Early Termination by Buyer.
In addition to the right to terminate upon a Seller Event of Default as provided in Article 12, Buyer shall have the right to terminate this Agreement without payment of any kind to Seller if any of the following events occur:
Seller fails to obtain all Consents which are necessary to commence construction of the Projects as set forth in Appendix 1 (the “Minimum Required Consents”) on or before two hundred seventy (270) Days after the Minimum Required Consents Receipt Target Date, unless such period is extended in writing by both Parties; Seller fails to provide Buyer with Seller Security as required by Article 7; Seller fails to complete and file its applications for the Minimum Required Consents on or before [__] Days after the Minimum Required Consents Application Target Date; [pROPOSER TO INSERT the number of days] Seller fails to execute the EPC Contracts on or before two hundred seventy (270) Days after the EPC Contracts Execution Target Date; The Major Construction Milestone for Off-Island Generator fails to occur on or before two hundred seventy (270) Days after the Major Construction Milestone for Off-Island Generator Target Date; The Major Construction Milestone for Controllable Cable fails to occur on or before two hundred seventy (270) Days after the Major Construction Milestone for Controllable Cable Target Date; and Seller fails to achieve Project COD on or before two hundred seventy (270) Days after the Project COD Target Date.
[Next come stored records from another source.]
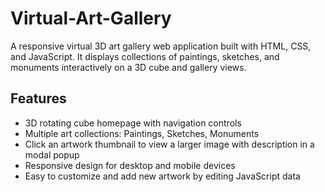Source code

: # Virtual-Art-Gallery
A responsive virtual 3D art gallery web application built with HTML, CSS, and JavaScript. It displays collections of paintings, sketches, and monuments interactively on a 3D cube and gallery views.

## Features

- 3D rotating cube homepage with navigation controls
- Multiple art collections: Paintings, Sketches, Monuments
- Click an artwork thumbnail to view a larger image with description in a modal popup
- Responsive design for desktop and mobile devices
- Easy to customize and add new artwork by editing JavaScript data
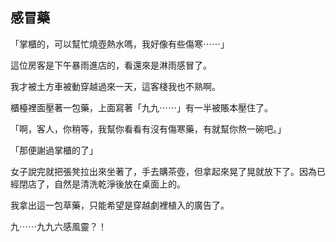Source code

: 

## 感冒藥

「掌櫃的，可以幫忙燒壺熱水嗎，我好像有些傷寒⋯⋯」

這位房客是下午暴雨進店的，看還來是淋雨感冒了。

我才被土方車被動穿越過來一天，這客棧我也不熟啊。

櫃檯裡面壓著一包藥，上面寫著「九九⋯⋯」有一半被賬本壓住了。

「啊，客人，你稍等，我幫你看看有沒有傷寒藥，有就幫你熬一碗吧。」

「那便謝過掌櫃的了」

女子說完就把張凳拉出來坐著了，手去購茶壺，但拿起來晃了晃就放下了。因為已經閉店了，自然是清洗乾淨後放在桌面上的。

我拿出這一包草藥，只能希望是穿越劇裡植入的廣告了。

九⋯⋯九九六感風靈？！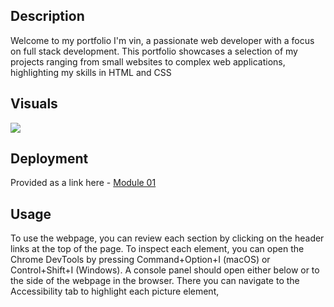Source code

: 

## Description

Welcome to my portfolio I'm vin, a passionate web developer with a focus on full stack development. This portfolio showcases a selection of my projects ranging from small websites to complex web applications, highlighting my skills in HTML and CSS

## Visuals

<img src="./Assets/images/imgsite.png" >


## Deployment

Provided as a link here - [Module 01](https://vgalante2.github.io/vins_portfolio/)

## Usage

To use the webpage, you can review each section by clicking on the header links at the top of the page. To inspect each element, you can open the Chrome DevTools by pressing Command+Option+I (macOS) or Control+Shift+I (Windows). A console panel should open either below or to the side of the webpage in the browser. There you can navigate to the Accessibility tab to highlight each picture element,

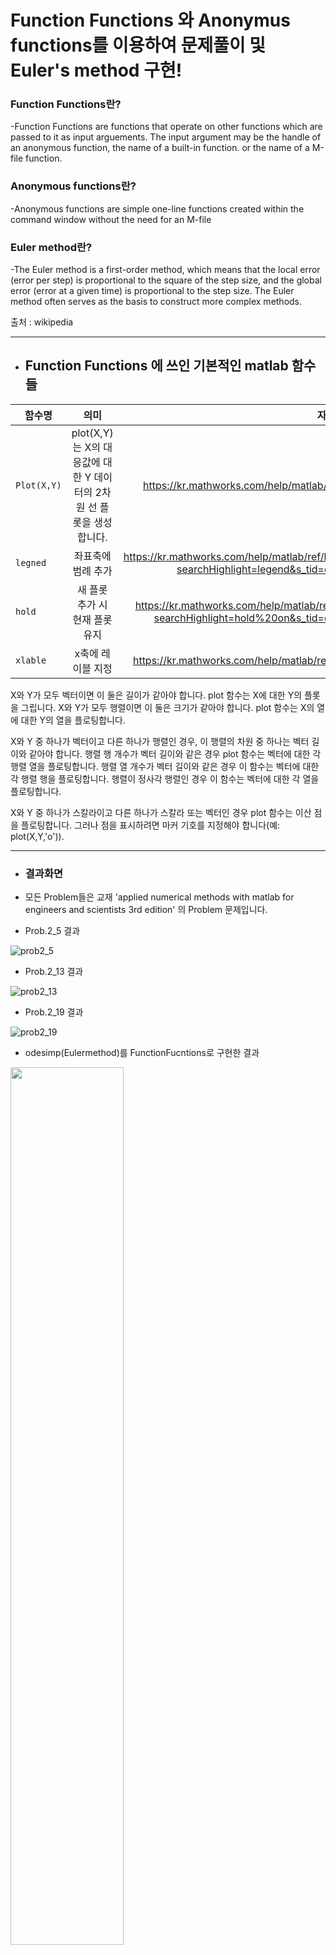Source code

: # Function Functions 와 Anonymus functions를 이용하여 문제풀이 및 Euler's method 구현!

### Function Functions란?

-Function Functions are functions that operate on other functions which are passed to it as input arguements.
The input argument may be the handle of an anonymous function, the name of a built-in function. or the name of a M-file function.


### Anonymous functions란?

-Anonymous functions are simple one-line functions created within the command window without the need for an M-file
 

### Euler method란?

-The Euler method is a first-order method, which means that the local error (error per step) is proportional to the square of the step size, and the global error (error at a given time) is proportional to the step size. The Euler method often serves as the basis to construct more complex methods.

출처 : wikipedia

* * *
+ ## Function Functions 에 쓰인 기본적인 matlab 함수들

함수명 | 의미 | 자세한설명 링크
---|:---:|---:
`Plot(X,Y)` | plot(X,Y)는 X의 대응값에 대한 Y 데이터의 2차원 선 플롯을 생성합니다. | https://kr.mathworks.com/help/matlab/ref/plot.html
`legned` | 좌표축에 범례 추가 | https://kr.mathworks.com/help/matlab/ref/legend.html?searchHighlight=legend&s_tid=doc_srchtitle
`hold` | 새 플롯 추가 시 현재 플롯 유지 | https://kr.mathworks.com/help/matlab/ref/hold.html?searchHighlight=hold%20on&s_tid=doc_srchtitle
`xlable` | x축에 레이블 지정 | https://kr.mathworks.com/help/matlab/ref/xlabel.html


X와 Y가 모두 벡터이면 이 둘은 길이가 같아야 합니다. plot 함수는 X에 대한 Y의 플롯을 그립니다.
X와 Y가 모두 행렬이면 이 둘은 크기가 같아야 합니다. plot 함수는 X의 열에 대한 Y의 열을 플로팅합니다.

X와 Y 중 하나가 벡터이고 다른 하나가 행렬인 경우, 이 행렬의 차원 중 하나는 벡터 길이와 같아야 합니다. 행렬 행 개수가 벡터 길이와 같은 경우 plot 함수는 벡터에 대한 각 행렬 열을 플로팅합니다. 행렬 열 개수가 벡터 길이와 같은 경우 이 함수는 벡터에 대한 각 행렬 행을 플로팅합니다. 행렬이 정사각 행렬인 경우 이 함수는 벡터에 대한 각 열을 플로팅합니다.

X와 Y 중 하나가 스칼라이고 다른 하나가 스칼라 또는 벡터인 경우 plot 함수는 이산 점을 플로팅합니다. 그러나 점을 표시하려면 마커 기호를 지정해야 합니다(예: plot(X,Y,'o')).
* * *
+ ### 결과화면

+ 모든 Problem들은 교재 'applied numerical methods with matlab for engineers and scientists 3rd edition' 의 Problem 문제입니다.


+ Prob.2_5  결과


![prob2_5](https://user-images.githubusercontent.com/44973398/48885079-53857780-ee6a-11e8-8946-1fcc8f4994c0.png)

+ Prob.2_13 결과


![prob2_13](https://user-images.githubusercontent.com/44973398/48885089-5a13ef00-ee6a-11e8-818f-aba84528d11c.png)

+ Prob.2_19 결과


![prob2_19](https://user-images.githubusercontent.com/44973398/48885095-5f713980-ee6a-11e8-9418-889541648263.png)

+ odesimp(Eulermethod)를 FunctionFucntions로 구현한 결과

<img src="https://user-images.githubusercontent.com/44973398/48885680-83ce1580-ee6c-11e8-8a23-bff6b6d5f6ec.jpg" width="60%">

![odesimp](https://user-images.githubusercontent.com/44973398/48885131-7dd73500-ee6a-11e8-9ec4-9b3700192d61.PNG)
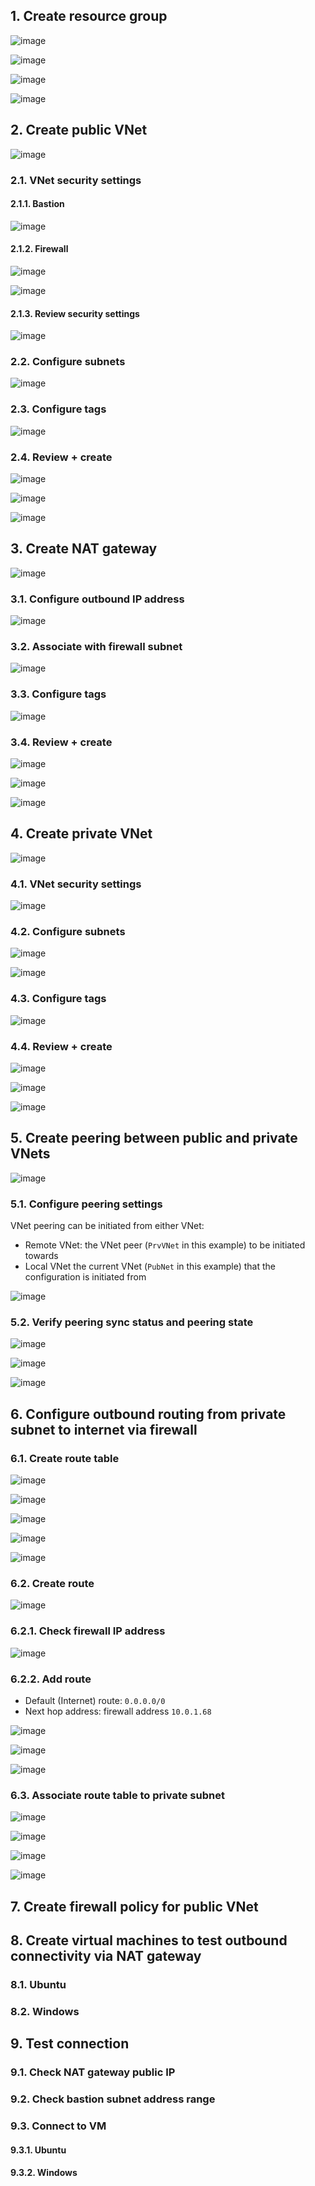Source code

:## 1. Create resource group

![image](https://github.com/user-attachments/assets/457723db-0e30-4245-b4ba-b6edc51af062)

![image](https://github.com/user-attachments/assets/07faad5f-c0fc-4beb-8d4b-207692a9fd53)

![image](https://github.com/user-attachments/assets/5a2af5ce-34e2-452b-bd1a-283dd1e8de7d)

![image](https://github.com/user-attachments/assets/e92c4ff1-ad68-46a9-b245-6364e2708bc6)

## 2. Create public VNet

![image](https://github.com/user-attachments/assets/7249c7d8-7e46-4994-bfe7-69fcdeb3320f)

### 2.1. VNet security settings

#### 2.1.1. Bastion

![image](https://github.com/user-attachments/assets/484542bd-f0f4-46b2-9736-1a32b0a60e02)

#### 2.1.2. Firewall

![image](https://github.com/user-attachments/assets/4f087b34-f97b-4216-80fc-414d16465ad1)

![image](https://github.com/user-attachments/assets/8e786a0a-0322-4170-aad0-c93a099e18f7)

#### 2.1.3. Review security settings

![image](https://github.com/user-attachments/assets/feb94da4-383f-4312-bee1-40d77af8ce65)

### 2.2. Configure subnets

![image](https://github.com/user-attachments/assets/beba1ddf-bf72-4428-8aa1-3f3356f2a245)

### 2.3. Configure tags

![image](https://github.com/user-attachments/assets/7f84d5e7-a912-43ca-bd2b-c715b87341a8)

### 2.4. Review + create

![image](https://github.com/user-attachments/assets/9a1cfd1c-a7c6-4ae4-b36f-2c5e922de74a)

![image](https://github.com/user-attachments/assets/b1ccdf6c-fa80-45a0-ab9d-58362cf23d4c)

![image](https://github.com/user-attachments/assets/6c61268f-fbe4-4099-85c2-0acb63e98902)

## 3. Create NAT gateway

![image](https://github.com/user-attachments/assets/5a2d4e72-3fa9-4965-a7b4-ea88d5913b2f)

### 3.1. Configure outbound IP address

![image](https://github.com/user-attachments/assets/c7cbc3b0-4ceb-4ef6-a4e0-99421fcdc9cc)

### 3.2. Associate with firewall subnet

![image](https://github.com/user-attachments/assets/7836f761-a003-459e-b345-76ce477e7079)

### 3.3. Configure tags

![image](https://github.com/user-attachments/assets/bbf26023-12df-4b5a-a48b-a41522d542f8)

### 3.4. Review + create

![image](https://github.com/user-attachments/assets/66be3f70-6fa0-4a78-aed0-893a6dd32a38)

![image](https://github.com/user-attachments/assets/57bf7c87-df35-4d9d-b4bb-a3b16a04340f)

![image](https://github.com/user-attachments/assets/2b5a386a-6042-4d47-b714-e9771e66d661)

## 4. Create private VNet

![image](https://github.com/user-attachments/assets/e5ceb9eb-0c31-4261-a370-40549a84417c)

### 4.1. VNet security settings

![image](https://github.com/user-attachments/assets/4c770891-9d12-43a0-80b2-ede2bbac4e5f)

### 4.2. Configure subnets

![image](https://github.com/user-attachments/assets/7289ca1d-88be-4424-9181-efe2c7d2ad99)

![image](https://github.com/user-attachments/assets/fc84d822-49ef-4383-bb33-88685caffe09)

### 4.3. Configure tags

![image](https://github.com/user-attachments/assets/7d027da9-001b-45b2-bd88-5b4a677f6413)

### 4.4. Review + create

![image](https://github.com/user-attachments/assets/c1632597-e730-4cc1-992e-3d685f43f159)

![image](https://github.com/user-attachments/assets/4c9c0209-6e55-4f3e-aa69-0b764c5cc28a)

![image](https://github.com/user-attachments/assets/bc76e4a0-4e84-41f4-860e-6a8b791d82bd)

## 5. Create peering between public and private VNets

![image](https://github.com/user-attachments/assets/a2163ed3-8b89-4803-8834-5891c636af4d)

### 5.1. Configure peering settings

VNet peering can be initiated from either VNet:
- Remote VNet: the VNet peer (`PrvVNet` in this example) to be initiated towards
- Local VNet the current VNet (`PubNet` in this example) that the configuration is initiated from

![image](https://github.com/user-attachments/assets/066fd3f9-8c72-4efd-b2d7-936d2bb05842)

### 5.2. Verify peering sync status and peering state

![image](https://github.com/user-attachments/assets/29ad91eb-eb9b-4175-8cc4-567e63632c67)

![image](https://github.com/user-attachments/assets/d3594a3e-16d5-49ff-97cc-5e7314f31109)

![image](https://github.com/user-attachments/assets/3924512f-2b3d-4169-9823-620ec8f7d3ed)

## 6. Configure outbound routing from private subnet to internet via firewall

### 6.1. Create route table

![image](https://github.com/user-attachments/assets/6bd3dca9-5f86-4c5c-9e57-43014ec65545)

![image](https://github.com/user-attachments/assets/1a178ce5-6331-497c-9d60-07a8ea7cd30b)

![image](https://github.com/user-attachments/assets/8cdecfc9-f8c1-4555-a2cd-4025310141a7)

![image](https://github.com/user-attachments/assets/f9898916-77b4-4c8a-8967-bc2d0388e144)

![image](https://github.com/user-attachments/assets/d6b337e7-96b6-4df9-b967-24c287e94876)

### 6.2. Create route

![image](https://github.com/user-attachments/assets/f57d288b-6b35-429d-a1a1-b2117546510b)

### 6.2.1. Check firewall IP address

![image](https://github.com/user-attachments/assets/db68cbbc-5eb1-49e8-aee7-ccf9e6119cb9)

### 6.2.2. Add route

- Default (Internet) route: `0.0.0.0/0`
- Next hop address: firewall address `10.0.1.68`

![image](https://github.com/user-attachments/assets/030fcd55-eb7f-4084-b604-391621b2d134)

![image](https://github.com/user-attachments/assets/f1f446cd-f34f-42ee-8866-1039414bfe09)

![image](https://github.com/user-attachments/assets/e7254ee0-046b-4033-8724-9b0ec0be4dc4)

### 6.3. Associate route table to private subnet

![image](https://github.com/user-attachments/assets/756dd279-f5fc-449d-af7e-a662a6d8d517)

![image](https://github.com/user-attachments/assets/16a40f72-14f7-45ba-9d41-fceb48746849)

![image](https://github.com/user-attachments/assets/9f974841-174b-455a-ad6e-c7d6ecef65f8)

![image](https://github.com/user-attachments/assets/bcb82a9e-3986-4e8d-9012-2805eae4f01d)

## 7. Create firewall policy for public VNet



## 8. Create virtual machines to test outbound connectivity via NAT gateway



### 8.1. Ubuntu



### 8.2. Windows



## 9. Test connection



### 9.1. Check NAT gateway public IP



### 9.2. Check bastion subnet address range



### 9.3. Connect to VM



#### 9.3.1. Ubuntu



#### 9.3.2. Windows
Each of the foregoing dates shall be extended by one (1) Day for each Day Seller has been prevented or delayed from accomplishing the required action or event as a result of a Force Majeure Event or by Buyer’s willful or grossly negligent actions or inaction, provided that the Force Majeure Event or such actions or inactions are a direct cause in preventing or delaying Seller and Seller could have accomplished such action or event by the required date but for such Force Majeure Event or Buyer’s actions or inactions. In the event Buyer elects to terminate this Agreement as a consequence of the conditions described in Sections 2.3(ii) through 2.3(vii), Seller shall pay to Buyer a Liquidated Damage payment of [________________] Dollars ($_________) [PROPOSER TO INSERT $150,000 MULTIPLIED BY THE NUMBER OF MW OF DESIGN CABLE CAPACITY] in lieu of a Termination Payment. No Liquidated Damages or Termination Payment shall be due from Seller in the event of Buyer’s termination is pursuant to Section 2.3(i) above.